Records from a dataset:
:::::

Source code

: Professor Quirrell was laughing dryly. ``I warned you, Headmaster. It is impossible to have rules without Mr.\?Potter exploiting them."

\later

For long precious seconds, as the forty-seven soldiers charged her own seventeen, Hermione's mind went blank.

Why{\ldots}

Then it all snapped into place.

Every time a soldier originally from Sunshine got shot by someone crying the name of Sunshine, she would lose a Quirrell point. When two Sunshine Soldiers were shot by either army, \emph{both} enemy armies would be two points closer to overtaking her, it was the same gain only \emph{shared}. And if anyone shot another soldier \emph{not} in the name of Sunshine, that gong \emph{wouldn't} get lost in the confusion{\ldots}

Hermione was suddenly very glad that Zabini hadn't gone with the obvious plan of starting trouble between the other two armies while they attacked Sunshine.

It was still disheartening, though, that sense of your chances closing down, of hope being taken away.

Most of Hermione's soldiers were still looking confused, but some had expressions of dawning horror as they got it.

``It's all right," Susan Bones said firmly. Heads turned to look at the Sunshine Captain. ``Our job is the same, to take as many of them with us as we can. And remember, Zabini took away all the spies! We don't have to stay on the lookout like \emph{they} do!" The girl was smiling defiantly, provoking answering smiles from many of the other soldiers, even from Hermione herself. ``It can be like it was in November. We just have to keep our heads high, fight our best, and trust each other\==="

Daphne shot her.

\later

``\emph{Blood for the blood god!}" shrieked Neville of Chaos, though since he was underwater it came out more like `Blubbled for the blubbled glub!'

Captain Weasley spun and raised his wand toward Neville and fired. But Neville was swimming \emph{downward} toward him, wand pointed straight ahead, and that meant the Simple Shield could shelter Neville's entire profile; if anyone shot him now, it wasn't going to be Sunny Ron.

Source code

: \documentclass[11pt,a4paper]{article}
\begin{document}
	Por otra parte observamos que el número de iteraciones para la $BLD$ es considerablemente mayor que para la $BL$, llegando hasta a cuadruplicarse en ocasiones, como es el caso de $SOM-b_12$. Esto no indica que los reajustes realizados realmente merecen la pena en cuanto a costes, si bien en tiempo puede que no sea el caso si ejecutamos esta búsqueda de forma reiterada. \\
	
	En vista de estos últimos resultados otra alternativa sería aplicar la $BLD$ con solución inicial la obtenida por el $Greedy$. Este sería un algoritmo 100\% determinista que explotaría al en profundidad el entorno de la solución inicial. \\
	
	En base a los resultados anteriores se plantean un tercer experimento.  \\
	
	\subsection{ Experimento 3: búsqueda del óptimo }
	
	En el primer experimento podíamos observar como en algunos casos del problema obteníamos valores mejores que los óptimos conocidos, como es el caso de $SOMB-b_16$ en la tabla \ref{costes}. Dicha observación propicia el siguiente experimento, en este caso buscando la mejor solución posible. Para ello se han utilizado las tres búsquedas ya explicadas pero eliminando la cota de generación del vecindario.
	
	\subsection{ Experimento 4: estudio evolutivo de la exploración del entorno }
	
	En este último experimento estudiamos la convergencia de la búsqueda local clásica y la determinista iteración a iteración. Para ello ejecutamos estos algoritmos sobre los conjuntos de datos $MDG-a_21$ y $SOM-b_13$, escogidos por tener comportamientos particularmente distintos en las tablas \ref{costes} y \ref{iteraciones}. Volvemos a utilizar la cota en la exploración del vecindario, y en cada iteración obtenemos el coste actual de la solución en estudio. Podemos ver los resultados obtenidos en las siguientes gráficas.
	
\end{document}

:::::

WHAT NEEDS TO BE DONE | Wherever the string "Quirrell" appears in the data above, report the whole line.

SOLUTION TO THIS TASK |
: Professor Quirrell was laughing dryly. ``I warned you, Headmaster. It is impossible to have rules without Mr.\?Potter exploiting them."
Every time a soldier originally from Sunshine got shot by someone crying the name of Sunshine, she would lose a Quirrell point. When two Sunshine Soldiers were shot by either army, \emph{both} enemy armies would be two points closer to overtaking her, it was the same gain only \emph{shared}. And if anyone shot another soldier \emph{not} in the name of Sunshine, that gong \emph{wouldn't} get lost in the confusion{\ldots}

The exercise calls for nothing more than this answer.